Recent Accounting Pronouncements
In June 2006, FASB issued Financial Interpretation No. 48, Accounting for Uncertainty in
Income Taxes, an Interpretation of FASB Statement No. 109 ( FIN 48). FIN 48 clarifies the
accounting for uncertainty in income taxes recognized in a companys financial statements and
prescribes a recognition threshold and
measurement attribute for the financial statement recognition and measurement of a tax position
taken or expected to be taken in a tax return. FIN 48 also provides guidance on description,
classification, interest and penalties, accounting in interim periods, disclosure and transition.
The Company adopted FIN 48 effective January 1, 2007 with no impact on its results of operations or
financial condition.
In September 2006, FASB issued Statement of Financial Accounting Standards No. 157, Fair
Value Measurements (SFAS 157). SFAS 157 defines fair value, establishes a framework for
measuring fair value in generally accepted accounting principles, and expands disclosures about
fair value measurements. The Company is required to adopt SFAS 157 effective January 1, 2008 and
is currently evaluating the impact of adopting SFAS 157 on its future results of operations and
financial condition.
In September 2006, FASB issued Statement of Financial Accounting Standards No. 158,
Employers Accounting for Defined Benefit Pension and Other Postretirement Plans (SFAS 158).

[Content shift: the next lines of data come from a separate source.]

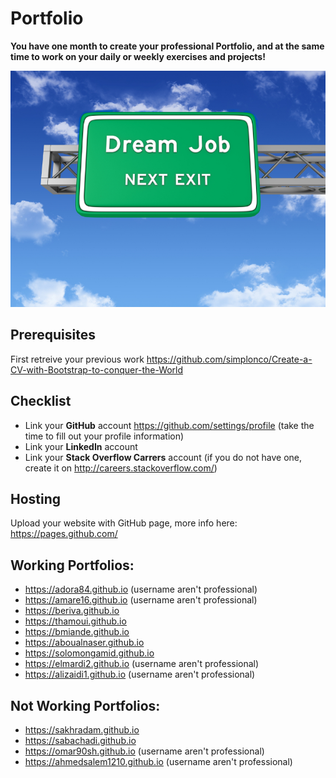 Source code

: # Portfolio

**You have one month to create your professional Portfolio, and at the same time to work on your daily or weekly exercises and projects!**

![Dream Job](Dream_job_next_exit.jpg)

## Prerequisites

First retreive your previous work
https://github.com/simplonco/Create-a-CV-with-Bootstrap-to-conquer-the-World

## Checklist

* Link your **GitHub** account https://github.com/settings/profile (take the time to fill out your profile information)
* Link your **LinkedIn** account
* Link your **Stack Overflow Carrers** account (if you do not have one, create it on http://careers.stackoverflow.com/)

## Hosting

Upload your website with GitHub page, more info here:
https://pages.github.com/

## Working Portfolios:

* https://adora84.github.io (username aren't professional)
* https://amare16.github.io (username aren't professional)
* https://beriva.github.io
* https://thamoui.github.io
* https://bmiande.github.io
* https://aboualnaser.github.io
* https://solomongamid.github.io
* https://elmardi2.github.io (username aren't professional)
* https://alizaidi1.github.io (username aren't professional)

## Not Working Portfolios:

* https://sakhradam.github.io
* https://sabachadi.github.io
* https://omar90sh.github.io (username aren't professional)
* https://ahmedsalem1210.github.io (username aren't professional)
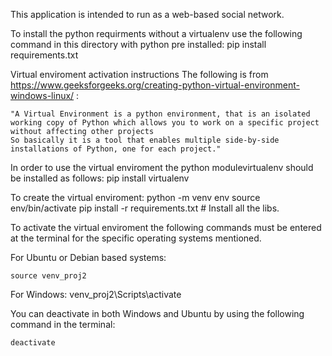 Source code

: This application is intended to run as a web-based social network.

To install the python requirments without a virtualenv use the following command in this directory with python pre installed:
	pip install requirements.txt

Virtual enviroment activation instructions
The following is from https://www.geeksforgeeks.org/creating-python-virtual-environment-windows-linux/ :

	"A Virtual Environment is a python environment, that is an isolated working copy of Python which allows you to work on a specific project without affecting other projects
	So basically it is a tool that enables multiple side-by-side installations of Python, one for each project."

In order to use the virtual enviroment the python modulevirtualenv should be installed as follows:
	pip install virtualenv

To create the virtual enviroment:
	python -m venv env
	source env/bin/activate
	pip install -r requirements.txt  # Install all the libs.

To activate the virtual enviroment the following commands must be entered at the terminal for the specific operating systems mentioned.

For Ubuntu or Debian based systems:
	
	source venv_proj2
	
For Windows:
	venv_proj2\Scripts\activate

You can deactivate in both Windows and Ubuntu by using the following command in the terminal:

	deactivate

SFAS 158 requires an employer to recognize the overfunded or underfunded status of a defined
benefit postretirement plan as an asset or liability in its statement of financial position and to
recognize changes in that funded status in the year in which the changes occur through
comprehensive income. SFAS 158 also requires an employer to measure the funded status of a plan as
of the date of its year-end statement of financial position. The Company was required to adopt
SFAS 158 effective as December 31, 2006; however, the requirement to measure plan assets and
benefit obligations as of the date of the Companys fiscal year end is required to be effective as
of December 31, 2008. The adoption of SFAS 158 resulted in a $0.5 million net increase in the
Companys combined pension and post retirement benefit liabilities as of December 31, 2006 and a
decrease to accumulated other comprehensive income of $0.3 million net of $0.2 million of taxes.
28
Item 3. Quantitative and Qualitative Disclosures about Market Risk
We are exposed to market risk from changes in interest rates on our long-term debt
obligations. We estimate our market risk using sensitivity analysis. Market risk is defined as
the potential change in the fair market value of a fixed-rate long-term debt obligation due to
hypothetical adverse change in interest rates and the potential change in interest expense on
variable rate long-term debt obligations due to a change in market interest rates. The fair value
on long-term debt obligations is determined based on discounted cash flow analysis, using the rates
and the maturities of these obligations compared to terms and rates currently available in
long-term debt markets. The potential change in interest expense is determined by calculating the
effect of the hypothetical rate increase on the portion of variable rate debt that is not hedged
through the interest swap agreements described below and assumes no changes in our capital
structure. As of June 30, 2007, approximately 89.2% of our long-term debt obligations were fixed
rate obligations and approximately 10.8% were variable rate obligations not subject to interest
rate swap agreements.
As of June 30, 2007, we had $464.0 million of debt outstanding under our credit facilities.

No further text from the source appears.